Pervasive Cloud Controller for Geotemporal Inputs

Abstract

The rapid cloud computing growth has turned data center energy consumption into a global problem. At the same time, modern cloud providers operate multiple geographically-distributed data centers. Distributed data center infrastructure changes the rules of cloud control, as energy costs depend on current regional electricity prices and temperatures. Furthermore, to account for emerging technologies surrounding the cloud ecosystem, a maintainable control solution needs to be forward-compatible. Existing cloud controllers are focused on VM consolidation methods suitable only for a single data center or consider migration just in case of workload peaks, not accounting for all the aspects of geographically distributed data centers. In this paper, we propose a pervasive cloud controller for dynamic resource reallocation adapting to volatile time- and location-dependent factors, while considering the QoS impact of too frequent migrations and the data quality limits of time series forecasting methods.
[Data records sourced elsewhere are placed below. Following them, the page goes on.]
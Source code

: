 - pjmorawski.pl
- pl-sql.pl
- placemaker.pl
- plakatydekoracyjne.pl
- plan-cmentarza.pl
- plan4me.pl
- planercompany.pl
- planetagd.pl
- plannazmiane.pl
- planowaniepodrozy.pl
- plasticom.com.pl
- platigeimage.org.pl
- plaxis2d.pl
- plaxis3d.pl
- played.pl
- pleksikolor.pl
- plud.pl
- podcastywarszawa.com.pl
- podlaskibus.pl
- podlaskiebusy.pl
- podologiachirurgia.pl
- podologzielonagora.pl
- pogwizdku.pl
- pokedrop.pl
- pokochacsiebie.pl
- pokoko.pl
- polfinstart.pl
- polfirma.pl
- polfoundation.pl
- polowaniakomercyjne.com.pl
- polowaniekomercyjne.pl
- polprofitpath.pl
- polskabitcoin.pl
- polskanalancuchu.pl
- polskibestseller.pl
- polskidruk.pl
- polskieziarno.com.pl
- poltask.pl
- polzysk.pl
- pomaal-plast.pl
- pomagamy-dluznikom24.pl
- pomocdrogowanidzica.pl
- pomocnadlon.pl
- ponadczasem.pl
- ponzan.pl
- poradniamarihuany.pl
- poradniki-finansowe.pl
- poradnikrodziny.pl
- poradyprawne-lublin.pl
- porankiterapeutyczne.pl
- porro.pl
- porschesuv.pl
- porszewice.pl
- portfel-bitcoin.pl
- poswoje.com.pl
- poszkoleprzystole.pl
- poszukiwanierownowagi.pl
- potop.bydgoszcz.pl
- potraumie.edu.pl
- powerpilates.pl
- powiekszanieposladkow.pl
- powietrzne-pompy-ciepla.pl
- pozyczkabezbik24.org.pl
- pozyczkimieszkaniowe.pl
The controller is designed with extensible decision support components. We evaluate it in a simulation using historical traces of electricity prices and temperatures. By optimising for these additional factors, we estimate 28.6% energy cost savings compared to baseline dynamic VM consolidation. We provide a range of guidelines for cloud providers, showing the environment conditions necessary to achieve significant cost savings and we validate the controller's extensibility.